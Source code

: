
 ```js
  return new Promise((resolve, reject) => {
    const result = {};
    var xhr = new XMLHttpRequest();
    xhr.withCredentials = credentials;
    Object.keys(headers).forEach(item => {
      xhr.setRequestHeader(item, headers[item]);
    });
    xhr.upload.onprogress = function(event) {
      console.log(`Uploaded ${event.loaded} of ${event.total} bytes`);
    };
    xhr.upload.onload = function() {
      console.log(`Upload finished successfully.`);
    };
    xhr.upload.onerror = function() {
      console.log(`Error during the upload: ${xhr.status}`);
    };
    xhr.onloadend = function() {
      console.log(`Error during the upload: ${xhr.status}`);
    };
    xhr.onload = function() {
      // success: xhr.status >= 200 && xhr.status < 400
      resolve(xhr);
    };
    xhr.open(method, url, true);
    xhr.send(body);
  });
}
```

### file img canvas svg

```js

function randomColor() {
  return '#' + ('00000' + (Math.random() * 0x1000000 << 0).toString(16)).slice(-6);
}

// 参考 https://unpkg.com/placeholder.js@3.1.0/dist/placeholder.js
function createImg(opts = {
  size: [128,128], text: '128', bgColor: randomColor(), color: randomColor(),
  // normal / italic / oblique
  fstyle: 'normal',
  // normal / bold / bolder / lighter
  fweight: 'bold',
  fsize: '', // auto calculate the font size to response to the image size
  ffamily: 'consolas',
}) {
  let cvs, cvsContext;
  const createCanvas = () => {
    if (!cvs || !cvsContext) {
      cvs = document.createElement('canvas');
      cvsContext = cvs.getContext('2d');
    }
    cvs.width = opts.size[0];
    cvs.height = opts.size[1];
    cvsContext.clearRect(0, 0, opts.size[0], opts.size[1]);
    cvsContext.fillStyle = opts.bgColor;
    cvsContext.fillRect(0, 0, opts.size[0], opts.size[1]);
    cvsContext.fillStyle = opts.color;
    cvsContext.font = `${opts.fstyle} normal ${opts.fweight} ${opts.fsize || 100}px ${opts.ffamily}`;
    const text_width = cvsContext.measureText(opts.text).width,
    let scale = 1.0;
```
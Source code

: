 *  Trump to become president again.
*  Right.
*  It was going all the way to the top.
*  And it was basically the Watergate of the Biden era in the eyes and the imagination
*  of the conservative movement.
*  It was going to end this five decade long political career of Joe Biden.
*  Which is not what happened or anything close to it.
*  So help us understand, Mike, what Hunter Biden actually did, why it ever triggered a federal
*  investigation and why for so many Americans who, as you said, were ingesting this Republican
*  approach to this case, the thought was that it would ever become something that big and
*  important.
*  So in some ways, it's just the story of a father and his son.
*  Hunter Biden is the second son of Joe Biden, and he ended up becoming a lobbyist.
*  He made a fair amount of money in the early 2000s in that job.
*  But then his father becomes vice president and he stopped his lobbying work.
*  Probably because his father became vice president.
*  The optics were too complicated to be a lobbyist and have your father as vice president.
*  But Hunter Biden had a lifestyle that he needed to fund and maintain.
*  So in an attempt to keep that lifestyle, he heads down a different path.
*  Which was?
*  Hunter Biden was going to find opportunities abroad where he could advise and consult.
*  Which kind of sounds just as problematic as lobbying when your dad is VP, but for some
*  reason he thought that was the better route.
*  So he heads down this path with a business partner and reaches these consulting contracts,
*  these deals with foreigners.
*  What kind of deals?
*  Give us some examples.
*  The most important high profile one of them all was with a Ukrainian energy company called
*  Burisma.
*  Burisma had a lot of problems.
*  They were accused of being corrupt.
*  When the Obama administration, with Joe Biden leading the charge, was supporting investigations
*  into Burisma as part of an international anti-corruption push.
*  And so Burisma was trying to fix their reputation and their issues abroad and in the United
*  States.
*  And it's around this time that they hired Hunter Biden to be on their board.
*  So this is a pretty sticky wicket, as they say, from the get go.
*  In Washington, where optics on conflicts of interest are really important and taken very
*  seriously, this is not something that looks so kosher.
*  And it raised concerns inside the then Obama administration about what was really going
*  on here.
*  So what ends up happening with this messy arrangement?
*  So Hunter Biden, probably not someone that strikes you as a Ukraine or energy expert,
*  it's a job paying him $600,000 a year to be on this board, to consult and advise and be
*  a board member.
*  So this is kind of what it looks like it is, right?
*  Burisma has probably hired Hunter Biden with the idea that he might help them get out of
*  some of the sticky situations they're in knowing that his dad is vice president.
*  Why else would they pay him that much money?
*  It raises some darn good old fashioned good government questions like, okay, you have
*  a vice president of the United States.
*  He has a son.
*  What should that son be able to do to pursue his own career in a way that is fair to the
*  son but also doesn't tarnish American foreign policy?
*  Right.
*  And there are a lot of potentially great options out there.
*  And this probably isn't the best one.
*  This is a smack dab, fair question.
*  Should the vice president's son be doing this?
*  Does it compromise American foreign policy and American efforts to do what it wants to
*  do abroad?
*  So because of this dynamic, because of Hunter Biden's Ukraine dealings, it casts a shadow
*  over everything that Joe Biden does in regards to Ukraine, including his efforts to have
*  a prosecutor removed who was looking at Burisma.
■ ■ ■ ■ ■ ■ ■
**TASK GOAL**
Each line from the one containing "the United States." to the last line above must be returned exactly, and no line outside that range.

**ANSWER SECTION**
*  a vice president of the United States.
*  He has a son.
*  What should that son be able to do to pursue his own career in a way that is fair to the
*  son but also doesn't tarnish American foreign policy?
*  Right.
*  And there are a lot of potentially great options out there.
*  And this probably isn't the best one.
*  This is a smack dab, fair question.
*  Should the vice president's son be doing this?
*  Does it compromise American foreign policy and American efforts to do what it wants to
*  do abroad?
*  So because of this dynamic, because of Hunter Biden's Ukraine dealings, it casts a shadow
*  over everything that Joe Biden does in regards to Ukraine, including his efforts to have
*  a prosecutor removed who was looking at Burisma.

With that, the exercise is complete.